— Data listing —
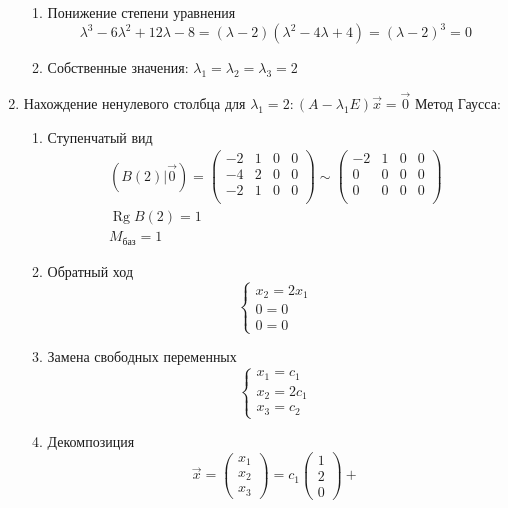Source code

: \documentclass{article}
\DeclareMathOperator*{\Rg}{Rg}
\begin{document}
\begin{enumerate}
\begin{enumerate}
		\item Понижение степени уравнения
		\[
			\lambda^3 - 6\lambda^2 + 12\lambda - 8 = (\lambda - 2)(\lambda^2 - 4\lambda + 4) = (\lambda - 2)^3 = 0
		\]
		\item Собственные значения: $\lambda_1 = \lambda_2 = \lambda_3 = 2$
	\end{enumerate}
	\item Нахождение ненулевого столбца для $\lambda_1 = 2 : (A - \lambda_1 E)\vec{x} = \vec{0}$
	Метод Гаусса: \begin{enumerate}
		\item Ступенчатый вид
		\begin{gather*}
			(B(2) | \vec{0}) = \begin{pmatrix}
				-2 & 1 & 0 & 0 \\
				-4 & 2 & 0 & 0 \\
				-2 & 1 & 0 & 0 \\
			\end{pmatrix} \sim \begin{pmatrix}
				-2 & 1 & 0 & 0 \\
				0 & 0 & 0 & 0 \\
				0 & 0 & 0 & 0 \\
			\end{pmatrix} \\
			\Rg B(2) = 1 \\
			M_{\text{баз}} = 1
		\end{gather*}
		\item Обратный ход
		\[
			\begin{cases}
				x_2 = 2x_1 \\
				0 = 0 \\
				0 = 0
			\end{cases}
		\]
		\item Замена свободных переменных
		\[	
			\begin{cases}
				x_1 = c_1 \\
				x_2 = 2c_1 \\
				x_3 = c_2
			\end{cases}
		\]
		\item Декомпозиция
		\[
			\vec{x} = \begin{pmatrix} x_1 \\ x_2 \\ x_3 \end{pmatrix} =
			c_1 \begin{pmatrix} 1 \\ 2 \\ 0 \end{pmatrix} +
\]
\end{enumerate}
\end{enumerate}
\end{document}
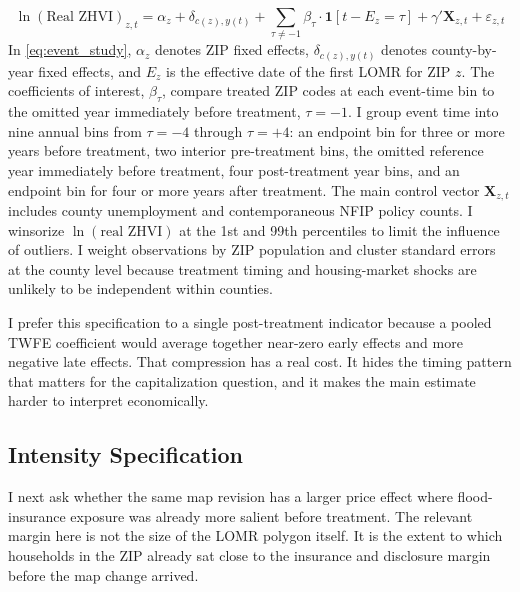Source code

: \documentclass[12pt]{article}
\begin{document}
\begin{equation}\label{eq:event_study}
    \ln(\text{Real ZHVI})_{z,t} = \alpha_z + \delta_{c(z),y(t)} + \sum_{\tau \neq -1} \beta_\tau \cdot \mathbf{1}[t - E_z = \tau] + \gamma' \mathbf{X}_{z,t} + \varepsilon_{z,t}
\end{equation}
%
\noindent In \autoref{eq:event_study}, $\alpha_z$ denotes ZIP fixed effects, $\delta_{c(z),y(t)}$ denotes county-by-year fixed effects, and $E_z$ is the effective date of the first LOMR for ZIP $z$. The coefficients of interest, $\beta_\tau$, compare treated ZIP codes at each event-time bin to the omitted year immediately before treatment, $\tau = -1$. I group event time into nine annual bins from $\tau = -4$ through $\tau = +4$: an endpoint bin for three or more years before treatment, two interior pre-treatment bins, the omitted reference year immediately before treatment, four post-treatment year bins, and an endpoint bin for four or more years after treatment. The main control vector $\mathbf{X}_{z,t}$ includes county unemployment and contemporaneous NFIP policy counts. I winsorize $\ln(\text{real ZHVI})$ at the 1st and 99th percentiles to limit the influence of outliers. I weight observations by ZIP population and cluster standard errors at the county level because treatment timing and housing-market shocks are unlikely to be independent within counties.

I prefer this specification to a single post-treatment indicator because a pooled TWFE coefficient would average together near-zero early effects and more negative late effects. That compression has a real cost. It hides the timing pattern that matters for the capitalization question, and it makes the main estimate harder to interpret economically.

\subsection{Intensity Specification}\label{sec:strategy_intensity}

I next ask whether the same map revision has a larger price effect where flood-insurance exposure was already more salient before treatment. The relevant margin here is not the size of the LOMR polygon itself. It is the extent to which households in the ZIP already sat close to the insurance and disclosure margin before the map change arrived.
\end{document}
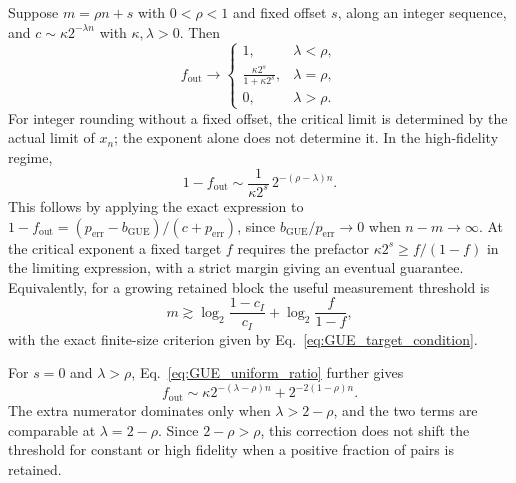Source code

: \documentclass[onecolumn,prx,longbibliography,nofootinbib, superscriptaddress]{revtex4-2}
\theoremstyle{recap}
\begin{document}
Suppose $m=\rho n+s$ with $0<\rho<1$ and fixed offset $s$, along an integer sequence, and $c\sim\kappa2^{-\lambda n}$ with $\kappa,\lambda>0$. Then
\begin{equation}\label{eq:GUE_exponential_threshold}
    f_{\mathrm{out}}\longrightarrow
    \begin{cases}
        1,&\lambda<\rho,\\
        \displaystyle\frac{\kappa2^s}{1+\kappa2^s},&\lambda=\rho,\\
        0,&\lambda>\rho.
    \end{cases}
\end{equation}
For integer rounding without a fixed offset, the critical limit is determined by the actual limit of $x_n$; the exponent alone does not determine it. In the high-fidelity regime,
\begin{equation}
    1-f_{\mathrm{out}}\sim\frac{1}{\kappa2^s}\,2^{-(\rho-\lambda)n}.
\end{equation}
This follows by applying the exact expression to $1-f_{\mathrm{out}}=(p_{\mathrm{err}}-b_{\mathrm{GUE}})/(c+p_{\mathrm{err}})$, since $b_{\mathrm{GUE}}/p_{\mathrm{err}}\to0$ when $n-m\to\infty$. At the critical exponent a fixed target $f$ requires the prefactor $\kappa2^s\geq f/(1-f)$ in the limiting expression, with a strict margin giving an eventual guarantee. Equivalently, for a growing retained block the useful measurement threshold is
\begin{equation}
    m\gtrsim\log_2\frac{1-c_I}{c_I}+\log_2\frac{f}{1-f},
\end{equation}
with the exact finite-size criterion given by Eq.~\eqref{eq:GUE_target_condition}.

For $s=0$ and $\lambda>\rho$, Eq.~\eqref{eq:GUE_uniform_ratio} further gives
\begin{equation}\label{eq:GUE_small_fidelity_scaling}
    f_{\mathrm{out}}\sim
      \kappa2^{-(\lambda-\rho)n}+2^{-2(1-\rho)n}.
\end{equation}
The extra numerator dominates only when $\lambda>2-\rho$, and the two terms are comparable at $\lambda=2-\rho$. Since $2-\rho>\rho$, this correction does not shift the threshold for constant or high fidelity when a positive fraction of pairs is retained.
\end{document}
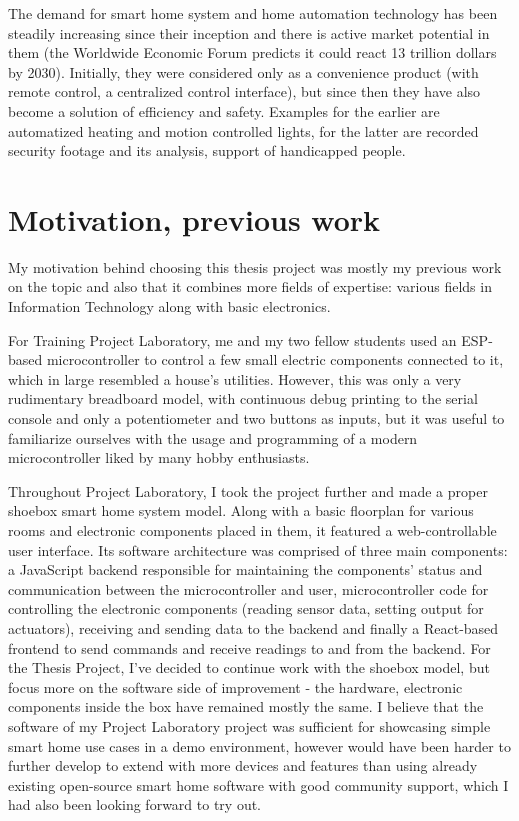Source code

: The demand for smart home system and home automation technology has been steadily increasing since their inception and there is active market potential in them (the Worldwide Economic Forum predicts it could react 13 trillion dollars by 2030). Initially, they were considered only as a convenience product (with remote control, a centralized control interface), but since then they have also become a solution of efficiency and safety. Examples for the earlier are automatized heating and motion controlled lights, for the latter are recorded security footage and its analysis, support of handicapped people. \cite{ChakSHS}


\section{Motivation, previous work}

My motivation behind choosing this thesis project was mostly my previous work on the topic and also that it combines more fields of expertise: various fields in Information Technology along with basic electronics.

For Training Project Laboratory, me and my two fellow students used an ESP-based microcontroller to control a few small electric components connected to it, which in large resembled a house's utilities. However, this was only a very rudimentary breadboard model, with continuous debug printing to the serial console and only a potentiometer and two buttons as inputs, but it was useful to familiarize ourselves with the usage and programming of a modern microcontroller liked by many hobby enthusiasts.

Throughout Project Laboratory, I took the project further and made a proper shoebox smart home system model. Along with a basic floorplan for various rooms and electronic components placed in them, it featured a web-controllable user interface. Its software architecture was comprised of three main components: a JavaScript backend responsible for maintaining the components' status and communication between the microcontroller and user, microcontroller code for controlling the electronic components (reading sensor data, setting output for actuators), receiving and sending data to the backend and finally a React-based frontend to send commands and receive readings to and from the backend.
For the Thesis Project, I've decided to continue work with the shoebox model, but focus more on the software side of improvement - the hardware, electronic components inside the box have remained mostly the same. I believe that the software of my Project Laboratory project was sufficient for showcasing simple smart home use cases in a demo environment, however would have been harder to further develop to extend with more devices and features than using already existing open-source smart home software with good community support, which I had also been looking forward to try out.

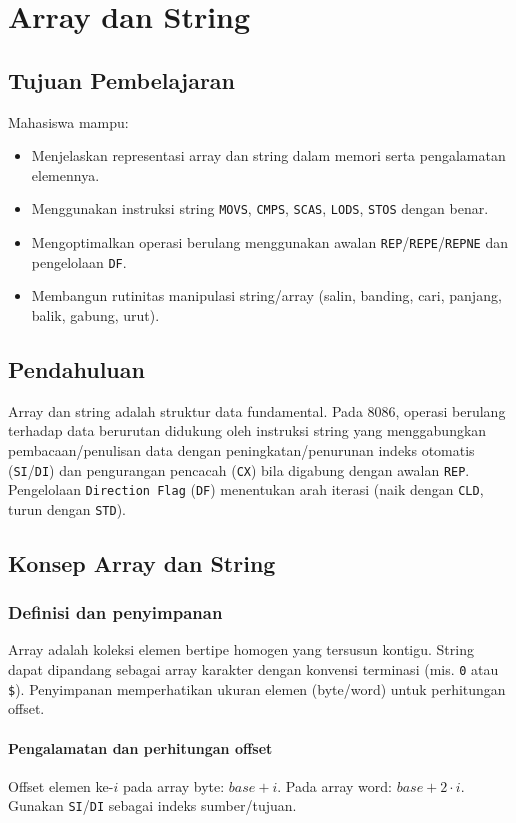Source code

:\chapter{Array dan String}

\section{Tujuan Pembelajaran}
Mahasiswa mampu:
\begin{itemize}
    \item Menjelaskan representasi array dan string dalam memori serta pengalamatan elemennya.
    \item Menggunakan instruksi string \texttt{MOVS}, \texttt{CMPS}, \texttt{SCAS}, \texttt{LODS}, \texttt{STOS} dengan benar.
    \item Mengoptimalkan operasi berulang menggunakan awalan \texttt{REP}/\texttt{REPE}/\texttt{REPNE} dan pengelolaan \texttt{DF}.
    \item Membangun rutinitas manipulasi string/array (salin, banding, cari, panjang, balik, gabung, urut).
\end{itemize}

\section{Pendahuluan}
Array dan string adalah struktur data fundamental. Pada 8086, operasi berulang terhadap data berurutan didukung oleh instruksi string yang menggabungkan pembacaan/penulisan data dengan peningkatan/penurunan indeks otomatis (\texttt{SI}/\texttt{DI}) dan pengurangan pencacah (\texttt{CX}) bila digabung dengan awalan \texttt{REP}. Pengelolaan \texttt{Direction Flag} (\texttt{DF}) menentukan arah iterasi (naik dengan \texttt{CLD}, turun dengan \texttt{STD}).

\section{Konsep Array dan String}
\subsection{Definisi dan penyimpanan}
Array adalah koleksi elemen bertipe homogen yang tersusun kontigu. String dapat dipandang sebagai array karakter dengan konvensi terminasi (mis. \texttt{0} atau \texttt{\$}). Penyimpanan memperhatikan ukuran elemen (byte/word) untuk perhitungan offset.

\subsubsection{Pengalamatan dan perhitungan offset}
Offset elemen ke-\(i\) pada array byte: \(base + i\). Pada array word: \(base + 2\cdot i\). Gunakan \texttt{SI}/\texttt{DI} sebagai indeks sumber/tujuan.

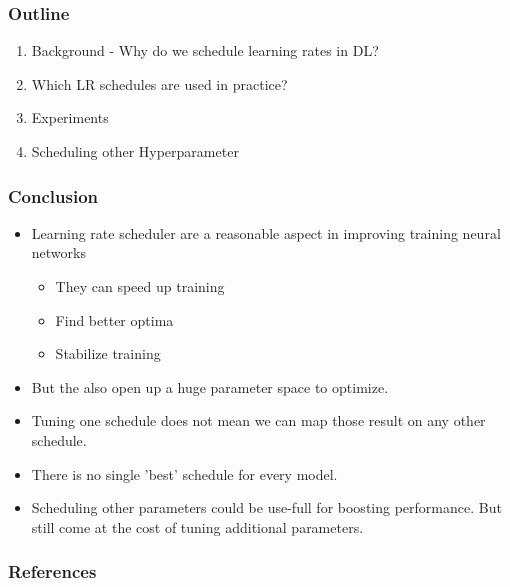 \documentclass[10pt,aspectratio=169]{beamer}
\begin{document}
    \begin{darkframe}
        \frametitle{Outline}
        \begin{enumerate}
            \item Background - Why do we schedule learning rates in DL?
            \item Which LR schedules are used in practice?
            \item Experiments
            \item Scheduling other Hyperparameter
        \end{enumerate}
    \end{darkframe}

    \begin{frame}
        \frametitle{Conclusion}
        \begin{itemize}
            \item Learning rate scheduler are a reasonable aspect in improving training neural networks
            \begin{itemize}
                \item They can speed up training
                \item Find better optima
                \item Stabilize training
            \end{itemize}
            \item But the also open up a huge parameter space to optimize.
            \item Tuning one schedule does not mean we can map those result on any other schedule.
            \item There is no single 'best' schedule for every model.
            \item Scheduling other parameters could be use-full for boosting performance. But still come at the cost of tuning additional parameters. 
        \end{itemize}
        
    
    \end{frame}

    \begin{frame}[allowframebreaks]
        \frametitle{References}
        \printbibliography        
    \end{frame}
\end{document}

— About this task —
Write out every line of the data that holds the word "critical".

— Task answer —
For integer rounding without a fixed offset, the critical limit is determined by the actual limit of $x_n$; the exponent alone does not determine it. In the high-fidelity regime,
This follows by applying the exact expression to $1-f_{\mathrm{out}}=(p_{\mathrm{err}}-b_{\mathrm{GUE}})/(c+p_{\mathrm{err}})$, since $b_{\mathrm{GUE}}/p_{\mathrm{err}}\to0$ when $n-m\to\infty$. At the critical exponent a fixed target $f$ requires the prefactor $\kappa2^s\geq f/(1-f)$ in the limiting expression, with a strict margin giving an eventual guarantee. Equivalently, for a growing retained block the useful measurement threshold is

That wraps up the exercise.